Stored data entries
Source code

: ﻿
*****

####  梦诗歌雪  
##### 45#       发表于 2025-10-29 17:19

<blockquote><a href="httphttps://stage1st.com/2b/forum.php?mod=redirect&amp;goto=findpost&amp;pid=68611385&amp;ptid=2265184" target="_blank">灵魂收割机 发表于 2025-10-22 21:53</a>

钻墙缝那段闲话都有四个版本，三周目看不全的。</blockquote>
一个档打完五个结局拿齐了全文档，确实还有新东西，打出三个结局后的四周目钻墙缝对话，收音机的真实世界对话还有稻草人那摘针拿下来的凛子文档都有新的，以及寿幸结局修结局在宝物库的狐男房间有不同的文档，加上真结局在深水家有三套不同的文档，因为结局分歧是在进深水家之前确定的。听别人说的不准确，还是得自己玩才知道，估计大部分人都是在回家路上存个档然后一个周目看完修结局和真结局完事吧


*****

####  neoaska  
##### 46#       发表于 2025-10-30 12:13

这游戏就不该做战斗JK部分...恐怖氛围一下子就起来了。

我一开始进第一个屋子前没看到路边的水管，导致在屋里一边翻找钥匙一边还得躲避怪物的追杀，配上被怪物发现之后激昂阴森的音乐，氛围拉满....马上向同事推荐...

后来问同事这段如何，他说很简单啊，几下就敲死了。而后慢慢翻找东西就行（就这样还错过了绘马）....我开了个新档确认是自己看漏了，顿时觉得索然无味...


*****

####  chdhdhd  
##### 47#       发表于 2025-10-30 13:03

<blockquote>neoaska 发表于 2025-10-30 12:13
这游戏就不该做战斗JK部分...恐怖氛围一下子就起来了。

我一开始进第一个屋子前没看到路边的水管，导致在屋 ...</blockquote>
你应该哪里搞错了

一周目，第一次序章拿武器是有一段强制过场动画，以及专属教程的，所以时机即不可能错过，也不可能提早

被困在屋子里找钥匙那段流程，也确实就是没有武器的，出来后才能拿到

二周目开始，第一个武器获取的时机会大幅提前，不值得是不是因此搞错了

## EXERCISE DIRECTIONS
The answer must be every line from the records above that contains the word "blockquote", copied out.

## EXERCISE RESULT
<blockquote><a href="httphttps://stage1st.com/2b/forum.php?mod=redirect&amp;goto=findpost&amp;pid=68611385&amp;ptid=2265184" target="_blank">灵魂收割机 发表于 2025-10-22 21:53</a>
钻墙缝那段闲话都有四个版本，三周目看不全的。</blockquote>
<blockquote>neoaska 发表于 2025-10-30 12:13
我一开始进第一个屋子前没看到路边的水管，导致在屋 ...</blockquote>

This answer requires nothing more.